** Provided data follows **
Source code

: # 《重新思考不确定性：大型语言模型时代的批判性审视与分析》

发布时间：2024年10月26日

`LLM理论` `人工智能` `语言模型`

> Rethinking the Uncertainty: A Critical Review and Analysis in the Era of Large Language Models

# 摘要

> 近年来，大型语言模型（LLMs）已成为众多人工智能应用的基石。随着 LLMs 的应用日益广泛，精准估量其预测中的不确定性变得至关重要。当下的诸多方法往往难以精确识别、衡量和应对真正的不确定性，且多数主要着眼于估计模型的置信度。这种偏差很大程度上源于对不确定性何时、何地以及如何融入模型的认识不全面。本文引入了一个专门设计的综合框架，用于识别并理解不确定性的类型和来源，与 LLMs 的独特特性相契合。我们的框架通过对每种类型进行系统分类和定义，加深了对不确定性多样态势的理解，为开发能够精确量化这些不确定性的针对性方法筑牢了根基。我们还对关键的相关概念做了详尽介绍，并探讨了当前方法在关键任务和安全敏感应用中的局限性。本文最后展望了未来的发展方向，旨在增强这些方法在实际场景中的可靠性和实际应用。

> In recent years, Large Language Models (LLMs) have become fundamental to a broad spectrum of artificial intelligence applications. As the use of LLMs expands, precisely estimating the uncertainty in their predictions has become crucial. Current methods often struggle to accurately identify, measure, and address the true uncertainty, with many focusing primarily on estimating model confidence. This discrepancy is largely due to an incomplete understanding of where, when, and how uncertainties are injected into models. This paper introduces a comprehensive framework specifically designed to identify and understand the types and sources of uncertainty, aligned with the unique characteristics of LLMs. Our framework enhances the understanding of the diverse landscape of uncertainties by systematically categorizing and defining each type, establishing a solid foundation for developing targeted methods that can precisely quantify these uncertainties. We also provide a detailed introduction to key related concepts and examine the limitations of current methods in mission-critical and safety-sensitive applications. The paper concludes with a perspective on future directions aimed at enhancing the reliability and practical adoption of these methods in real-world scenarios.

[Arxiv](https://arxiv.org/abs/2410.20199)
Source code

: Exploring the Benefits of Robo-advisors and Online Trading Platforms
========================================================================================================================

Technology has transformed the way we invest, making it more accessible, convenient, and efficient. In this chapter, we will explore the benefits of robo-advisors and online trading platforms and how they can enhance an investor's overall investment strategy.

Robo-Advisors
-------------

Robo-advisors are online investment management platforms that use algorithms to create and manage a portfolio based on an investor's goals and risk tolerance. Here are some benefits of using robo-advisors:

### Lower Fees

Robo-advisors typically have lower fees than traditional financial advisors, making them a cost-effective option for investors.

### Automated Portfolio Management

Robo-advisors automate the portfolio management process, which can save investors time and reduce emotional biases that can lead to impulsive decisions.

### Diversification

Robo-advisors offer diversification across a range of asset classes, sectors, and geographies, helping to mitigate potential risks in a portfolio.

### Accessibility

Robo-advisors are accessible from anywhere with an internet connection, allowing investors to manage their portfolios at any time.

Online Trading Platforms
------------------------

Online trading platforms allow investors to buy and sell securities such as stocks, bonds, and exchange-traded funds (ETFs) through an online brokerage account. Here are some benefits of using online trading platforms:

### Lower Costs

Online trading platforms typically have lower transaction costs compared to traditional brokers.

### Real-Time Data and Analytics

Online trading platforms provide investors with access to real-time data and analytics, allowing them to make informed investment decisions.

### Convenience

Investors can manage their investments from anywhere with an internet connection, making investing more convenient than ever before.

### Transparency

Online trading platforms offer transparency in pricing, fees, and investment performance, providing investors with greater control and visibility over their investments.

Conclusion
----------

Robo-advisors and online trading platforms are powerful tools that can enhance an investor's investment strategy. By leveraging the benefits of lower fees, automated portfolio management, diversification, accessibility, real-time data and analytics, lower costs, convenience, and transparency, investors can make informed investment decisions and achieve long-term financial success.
** End of Provided data **
Lines to set down from above: the line with "### Real-Time Data and Analytics", the line with "### Convenience", and every line between, each exactly as written.

> [Result of this exercise]:
### Real-Time Data and Analytics

Online trading platforms provide investors with access to real-time data and analytics, allowing them to make informed investment decisions.

### Convenience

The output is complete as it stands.